Se oyó un torrente de aplausos desbordante, atronador; el orador fue calorosamente felicitado por sus colegas.

Luego, sin demora y por general asentimiento, se procedió a dar forma a la idea.

A título de ser Andrés, según se aseguró, condiscípulo y amigo del Gobernador, alguien propuso que fuera aclamado el nombre del primero en calidad de miembro de la diputación.

Pero aquí, como volcando un chorro de agua fría sobre aquel loco entusiasmo:

-¿Me van vds. a permitir señores, que les dé sencillamente un consejo? -dijo Andrés con un gesto de impaciencia disimulado apenas en la corrección y cultura de sus modales.

-Sí señor, hable, hable don Andrés.

-«Déjense de perder su tiempo en Iglesias y en escuelas; es plata tirada a la calle.

»Dios no es nadie; la ciencia un cáncer para el alma.

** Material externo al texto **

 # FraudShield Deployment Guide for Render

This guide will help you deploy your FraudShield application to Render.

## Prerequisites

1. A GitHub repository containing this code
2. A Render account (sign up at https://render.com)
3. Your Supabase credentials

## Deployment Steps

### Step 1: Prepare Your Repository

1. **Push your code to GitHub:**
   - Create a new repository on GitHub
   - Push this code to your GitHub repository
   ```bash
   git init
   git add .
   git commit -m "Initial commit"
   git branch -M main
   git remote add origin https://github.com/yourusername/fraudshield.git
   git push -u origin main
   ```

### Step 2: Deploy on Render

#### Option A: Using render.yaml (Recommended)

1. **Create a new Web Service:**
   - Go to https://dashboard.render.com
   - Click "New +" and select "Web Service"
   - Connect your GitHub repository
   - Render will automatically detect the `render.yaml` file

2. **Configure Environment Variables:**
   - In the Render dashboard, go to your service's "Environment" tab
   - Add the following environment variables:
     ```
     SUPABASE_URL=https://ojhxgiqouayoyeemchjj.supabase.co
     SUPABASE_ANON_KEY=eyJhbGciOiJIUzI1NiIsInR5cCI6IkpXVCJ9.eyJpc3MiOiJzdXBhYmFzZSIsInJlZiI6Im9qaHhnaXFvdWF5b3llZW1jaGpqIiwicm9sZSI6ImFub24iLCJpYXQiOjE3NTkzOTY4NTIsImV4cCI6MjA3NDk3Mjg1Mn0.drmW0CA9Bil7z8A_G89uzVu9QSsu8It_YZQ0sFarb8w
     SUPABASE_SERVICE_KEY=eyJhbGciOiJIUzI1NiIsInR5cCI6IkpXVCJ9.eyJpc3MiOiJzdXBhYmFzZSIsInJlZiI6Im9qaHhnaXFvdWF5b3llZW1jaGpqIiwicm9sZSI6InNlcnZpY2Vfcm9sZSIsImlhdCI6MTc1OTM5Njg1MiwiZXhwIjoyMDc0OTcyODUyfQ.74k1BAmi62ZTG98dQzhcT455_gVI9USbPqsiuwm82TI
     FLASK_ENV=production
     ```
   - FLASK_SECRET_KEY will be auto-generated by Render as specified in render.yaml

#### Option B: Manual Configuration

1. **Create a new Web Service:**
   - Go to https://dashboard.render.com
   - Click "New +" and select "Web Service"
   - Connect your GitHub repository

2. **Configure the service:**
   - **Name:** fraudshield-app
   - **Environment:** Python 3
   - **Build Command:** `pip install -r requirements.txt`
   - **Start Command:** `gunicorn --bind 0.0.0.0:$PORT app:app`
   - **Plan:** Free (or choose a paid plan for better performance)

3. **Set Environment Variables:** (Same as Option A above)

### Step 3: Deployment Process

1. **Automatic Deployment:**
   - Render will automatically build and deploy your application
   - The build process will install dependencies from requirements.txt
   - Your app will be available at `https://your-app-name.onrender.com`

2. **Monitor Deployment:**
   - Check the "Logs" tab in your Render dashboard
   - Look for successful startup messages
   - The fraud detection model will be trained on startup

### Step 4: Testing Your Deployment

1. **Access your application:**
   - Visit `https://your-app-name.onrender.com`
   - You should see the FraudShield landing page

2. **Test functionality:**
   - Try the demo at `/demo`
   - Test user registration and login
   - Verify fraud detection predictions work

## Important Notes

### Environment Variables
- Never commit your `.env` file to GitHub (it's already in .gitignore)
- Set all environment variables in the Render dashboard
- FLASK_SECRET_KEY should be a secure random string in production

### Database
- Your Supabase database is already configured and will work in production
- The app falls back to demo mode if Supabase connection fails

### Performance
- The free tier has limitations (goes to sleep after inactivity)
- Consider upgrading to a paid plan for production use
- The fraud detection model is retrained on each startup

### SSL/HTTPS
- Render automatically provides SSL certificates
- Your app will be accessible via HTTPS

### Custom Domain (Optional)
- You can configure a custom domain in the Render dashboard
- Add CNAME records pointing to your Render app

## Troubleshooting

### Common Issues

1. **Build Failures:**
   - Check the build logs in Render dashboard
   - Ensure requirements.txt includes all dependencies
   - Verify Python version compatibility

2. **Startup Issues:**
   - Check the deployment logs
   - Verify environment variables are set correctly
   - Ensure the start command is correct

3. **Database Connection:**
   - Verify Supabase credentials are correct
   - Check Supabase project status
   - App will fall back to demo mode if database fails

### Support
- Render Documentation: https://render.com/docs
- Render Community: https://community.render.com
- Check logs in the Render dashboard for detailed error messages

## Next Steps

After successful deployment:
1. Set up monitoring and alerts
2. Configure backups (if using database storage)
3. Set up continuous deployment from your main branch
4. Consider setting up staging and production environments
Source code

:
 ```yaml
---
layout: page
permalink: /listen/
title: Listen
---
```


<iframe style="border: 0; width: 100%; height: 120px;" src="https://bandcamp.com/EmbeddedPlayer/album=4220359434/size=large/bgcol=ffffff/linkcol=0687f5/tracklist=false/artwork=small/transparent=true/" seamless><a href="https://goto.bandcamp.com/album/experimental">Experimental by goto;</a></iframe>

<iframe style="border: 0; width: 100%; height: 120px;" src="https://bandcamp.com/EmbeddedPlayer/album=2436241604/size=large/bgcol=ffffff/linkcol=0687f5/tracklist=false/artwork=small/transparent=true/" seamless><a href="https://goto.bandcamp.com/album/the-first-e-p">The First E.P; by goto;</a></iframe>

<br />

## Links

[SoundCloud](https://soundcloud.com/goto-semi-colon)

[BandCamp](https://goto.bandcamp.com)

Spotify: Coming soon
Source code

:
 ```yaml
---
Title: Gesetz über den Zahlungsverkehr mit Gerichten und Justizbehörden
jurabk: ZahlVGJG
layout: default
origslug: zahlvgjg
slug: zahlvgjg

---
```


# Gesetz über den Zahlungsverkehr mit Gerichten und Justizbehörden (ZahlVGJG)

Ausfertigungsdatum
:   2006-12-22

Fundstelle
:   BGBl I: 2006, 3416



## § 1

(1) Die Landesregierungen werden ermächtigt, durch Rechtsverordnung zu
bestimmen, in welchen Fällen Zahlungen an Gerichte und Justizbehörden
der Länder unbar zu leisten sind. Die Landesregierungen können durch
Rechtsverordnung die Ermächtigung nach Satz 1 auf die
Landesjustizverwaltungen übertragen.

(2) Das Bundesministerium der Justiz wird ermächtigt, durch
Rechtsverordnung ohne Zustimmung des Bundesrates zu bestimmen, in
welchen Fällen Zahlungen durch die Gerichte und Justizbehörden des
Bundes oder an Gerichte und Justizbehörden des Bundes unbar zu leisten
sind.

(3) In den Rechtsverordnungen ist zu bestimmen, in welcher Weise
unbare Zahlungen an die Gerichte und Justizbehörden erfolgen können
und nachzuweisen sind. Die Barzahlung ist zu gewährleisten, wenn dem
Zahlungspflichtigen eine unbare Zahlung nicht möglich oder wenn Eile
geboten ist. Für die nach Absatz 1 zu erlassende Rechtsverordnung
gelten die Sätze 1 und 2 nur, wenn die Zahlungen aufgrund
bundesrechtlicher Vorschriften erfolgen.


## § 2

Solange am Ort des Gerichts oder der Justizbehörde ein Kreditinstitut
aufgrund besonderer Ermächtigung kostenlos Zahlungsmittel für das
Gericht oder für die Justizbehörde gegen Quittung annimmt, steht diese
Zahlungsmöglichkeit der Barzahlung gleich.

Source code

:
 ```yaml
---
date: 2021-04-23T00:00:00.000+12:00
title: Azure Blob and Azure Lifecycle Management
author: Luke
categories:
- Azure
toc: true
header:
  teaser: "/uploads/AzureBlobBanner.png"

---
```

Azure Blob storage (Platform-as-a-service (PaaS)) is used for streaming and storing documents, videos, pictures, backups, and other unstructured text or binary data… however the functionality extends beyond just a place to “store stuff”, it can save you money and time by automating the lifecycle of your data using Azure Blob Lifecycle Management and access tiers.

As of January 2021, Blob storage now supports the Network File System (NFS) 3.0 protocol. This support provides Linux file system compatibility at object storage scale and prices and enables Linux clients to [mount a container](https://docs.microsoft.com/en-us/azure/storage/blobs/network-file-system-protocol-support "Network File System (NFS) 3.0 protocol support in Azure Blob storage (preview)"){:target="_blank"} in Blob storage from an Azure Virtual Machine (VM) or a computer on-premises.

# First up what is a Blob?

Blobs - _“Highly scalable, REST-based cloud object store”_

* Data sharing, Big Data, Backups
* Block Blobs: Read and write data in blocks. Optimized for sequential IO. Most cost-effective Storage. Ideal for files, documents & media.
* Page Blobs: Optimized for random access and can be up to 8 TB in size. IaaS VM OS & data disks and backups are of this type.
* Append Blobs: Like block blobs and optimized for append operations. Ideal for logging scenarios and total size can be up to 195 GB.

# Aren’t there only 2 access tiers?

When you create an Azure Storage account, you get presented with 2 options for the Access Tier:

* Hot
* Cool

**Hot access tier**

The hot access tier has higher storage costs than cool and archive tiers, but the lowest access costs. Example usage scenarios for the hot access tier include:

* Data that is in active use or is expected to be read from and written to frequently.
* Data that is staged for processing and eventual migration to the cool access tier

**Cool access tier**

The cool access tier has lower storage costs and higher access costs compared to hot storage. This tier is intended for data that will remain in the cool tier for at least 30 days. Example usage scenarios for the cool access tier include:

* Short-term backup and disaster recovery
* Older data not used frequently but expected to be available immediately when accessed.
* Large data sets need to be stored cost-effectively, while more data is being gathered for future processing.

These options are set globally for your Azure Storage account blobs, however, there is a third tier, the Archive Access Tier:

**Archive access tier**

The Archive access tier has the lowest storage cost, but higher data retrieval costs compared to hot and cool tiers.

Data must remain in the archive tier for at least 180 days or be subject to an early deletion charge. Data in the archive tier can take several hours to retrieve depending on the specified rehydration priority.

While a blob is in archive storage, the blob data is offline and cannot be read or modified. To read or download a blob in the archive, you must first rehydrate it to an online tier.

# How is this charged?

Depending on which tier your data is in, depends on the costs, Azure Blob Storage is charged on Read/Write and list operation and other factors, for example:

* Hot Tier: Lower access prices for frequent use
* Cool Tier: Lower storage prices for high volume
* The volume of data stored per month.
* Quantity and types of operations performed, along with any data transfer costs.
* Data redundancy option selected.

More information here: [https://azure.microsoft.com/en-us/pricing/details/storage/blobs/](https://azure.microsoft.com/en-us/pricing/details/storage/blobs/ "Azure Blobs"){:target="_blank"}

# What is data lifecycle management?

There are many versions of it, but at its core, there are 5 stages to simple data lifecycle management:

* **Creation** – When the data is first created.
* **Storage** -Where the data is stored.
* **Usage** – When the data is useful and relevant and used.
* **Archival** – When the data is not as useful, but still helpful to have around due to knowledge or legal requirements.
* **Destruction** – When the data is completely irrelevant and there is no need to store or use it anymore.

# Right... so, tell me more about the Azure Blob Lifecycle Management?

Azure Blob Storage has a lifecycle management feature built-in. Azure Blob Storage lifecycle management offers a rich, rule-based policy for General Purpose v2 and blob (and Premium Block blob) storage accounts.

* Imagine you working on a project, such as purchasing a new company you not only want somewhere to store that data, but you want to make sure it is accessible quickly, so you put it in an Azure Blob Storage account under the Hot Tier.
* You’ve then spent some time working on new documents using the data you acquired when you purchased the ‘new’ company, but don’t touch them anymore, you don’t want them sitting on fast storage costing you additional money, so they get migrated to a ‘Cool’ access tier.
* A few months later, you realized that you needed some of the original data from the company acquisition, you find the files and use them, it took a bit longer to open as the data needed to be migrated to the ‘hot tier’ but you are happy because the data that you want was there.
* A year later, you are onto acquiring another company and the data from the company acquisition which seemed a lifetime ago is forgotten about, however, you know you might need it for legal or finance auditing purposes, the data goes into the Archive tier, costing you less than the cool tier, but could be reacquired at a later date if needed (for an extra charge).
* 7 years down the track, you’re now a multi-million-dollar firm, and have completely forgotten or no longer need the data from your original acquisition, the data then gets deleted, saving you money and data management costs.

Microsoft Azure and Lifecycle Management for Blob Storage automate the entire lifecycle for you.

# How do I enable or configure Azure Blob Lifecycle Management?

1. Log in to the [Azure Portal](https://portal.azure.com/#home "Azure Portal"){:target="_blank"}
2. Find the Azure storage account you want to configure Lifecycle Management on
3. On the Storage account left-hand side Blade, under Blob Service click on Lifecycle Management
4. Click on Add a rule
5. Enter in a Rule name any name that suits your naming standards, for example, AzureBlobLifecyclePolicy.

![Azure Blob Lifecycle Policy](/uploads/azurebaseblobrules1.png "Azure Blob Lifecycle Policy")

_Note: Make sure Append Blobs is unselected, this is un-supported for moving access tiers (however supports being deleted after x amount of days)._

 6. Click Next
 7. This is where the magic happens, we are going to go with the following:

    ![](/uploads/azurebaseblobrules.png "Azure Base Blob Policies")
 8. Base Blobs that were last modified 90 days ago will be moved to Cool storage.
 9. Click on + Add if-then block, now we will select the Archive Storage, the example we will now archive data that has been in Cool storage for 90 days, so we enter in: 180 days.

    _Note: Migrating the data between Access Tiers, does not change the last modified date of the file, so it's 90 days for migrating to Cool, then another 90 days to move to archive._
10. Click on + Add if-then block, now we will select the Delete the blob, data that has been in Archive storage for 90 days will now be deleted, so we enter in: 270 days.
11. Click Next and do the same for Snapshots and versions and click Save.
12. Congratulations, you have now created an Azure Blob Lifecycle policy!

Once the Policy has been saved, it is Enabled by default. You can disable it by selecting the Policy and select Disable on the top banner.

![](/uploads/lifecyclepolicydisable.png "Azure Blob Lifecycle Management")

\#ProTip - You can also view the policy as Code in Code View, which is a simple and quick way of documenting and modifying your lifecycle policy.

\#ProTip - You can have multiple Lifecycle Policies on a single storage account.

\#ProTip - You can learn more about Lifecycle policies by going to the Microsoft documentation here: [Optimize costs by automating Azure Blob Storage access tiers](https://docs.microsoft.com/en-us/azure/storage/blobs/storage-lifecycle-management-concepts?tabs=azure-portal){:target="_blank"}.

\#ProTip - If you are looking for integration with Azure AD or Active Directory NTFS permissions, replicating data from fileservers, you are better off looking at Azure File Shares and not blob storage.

»Saber es sufrir, ignorar, comer, dormir y no pensar, la solución exacta del problema, la única dicha de vivir.

»En vez de estar pensando en hacer de cada muchacho un hombre, hagan un bestia... no pueden prestar a la humanidad mayor servicio».

Luego, como aligerado del peso de la carga de bilis que acababa de arrojar, impasible sacó el reloj.

-Las cuatro de la tarde y ocho leguas de camino por delante. Señores, ¡queden vds. con Dios!»

Y salió con todo aplomo, dejando visco de apampado a su auditorio.